AIM OF THE TASK: Across the data, every line with the word "that" counts once; state the total alone.

DATA:
━━━━━━

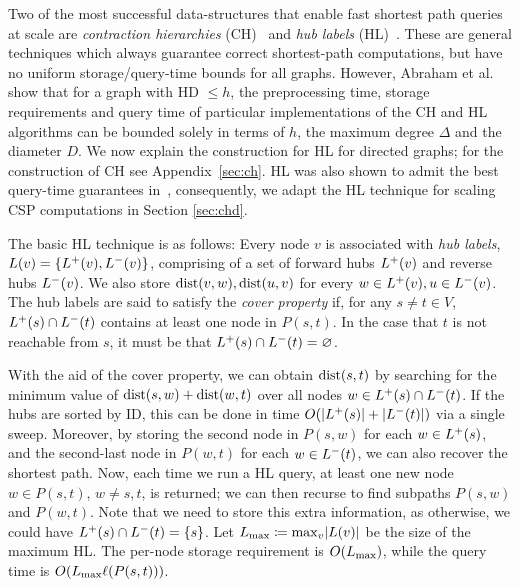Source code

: Two of the most successful data-structures that enable fast shortest path queries at scale are \emph{contraction hierarchies} (CH)~\cite{geisberger_ch_definition} and \emph{hub labels} (HL)~\cite{cohen_definition_hl}.
These are general techniques which always guarantee correct shortest-path computations, but have no uniform storage/query-time bounds for all graphs.
However, Abraham et al.~\cite{highway2013} show that for a graph with HD $\leq h$, the preprocessing time, storage requirements and query time of particular implementations of the CH and HL algorithms can be bounded solely in terms of $h$, the maximum degree $\Delta$ and the diameter $D$. 
We now explain the construction for HL for directed graphs; for the construction of CH see Appendix~\ref{sec:ch}.
HL was also shown to admit the best query-time guarantees in~\cite{highway2013}, consequently, we adapt the HL technique for scaling CSP computations in Section \ref{sec:chd}.

The basic HL technique is as follows:
Every node $v$ is associated with \emph{hub labels}, $L(v) = \crl*{\Lf(v),\Lb(v)}$, comprising of a set of forward hubs $\Lf(v)$ and reverse hubs $\Lb(v)$.
We also store $\dist(v,w),\dist(u,v)$ for every $w\in\Lf(v),u\in\Lb(v)$.
The hub labels are said to satisfy the \emph{cover property} if, for any $s\neq t\in V$, $\Lf(s)\cap\Lb(t)$ contains at least one node in $P(s,t)$.
In the case that $t$ is not reachable from $s$, it must be that $\Lf(s)\cap\Lb(t)=\varnothing$.

With the aid of the cover property, we can obtain $\dist(s,t)$ by searching for the minimum value of $\dist(s,w)+\dist(w,t)$ over all nodes $w\in\Lf(s)\cap\Lb(t)$.
If the hubs are sorted by ID, this can be done in time $\Or(\card{\Lf(s)}+\card{\Lb(t)})$ via a single sweep.
Moreover, by storing the second node in $P(s,w)$ for each $w\in \Lf(s)$, and the second-last node in $P(w,t)$ for each $w\in \Lb(t)$, we can also recover the shortest path.
Now, each time we run a HL query, at least one new node $w\in P(s,t)$, $w\neq s,t$, is returned; we can then recurse to find subpaths $P(s,w)$ and $P(w,t)$.
Note that we need to store this extra information, as otherwise, we could have $\Lf(s)\cap\Lb(t)=\{s\}$.
Let $\Lm \defeq \max_v\abs*{L(v)}$ be the size of the maximum HL.
The per-node storage requirement is $\Or(\Lm)$, while the query time is $\Or(\Lm\ell(P(s,t)))$.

━━━━━━

FINISHED TASK: 4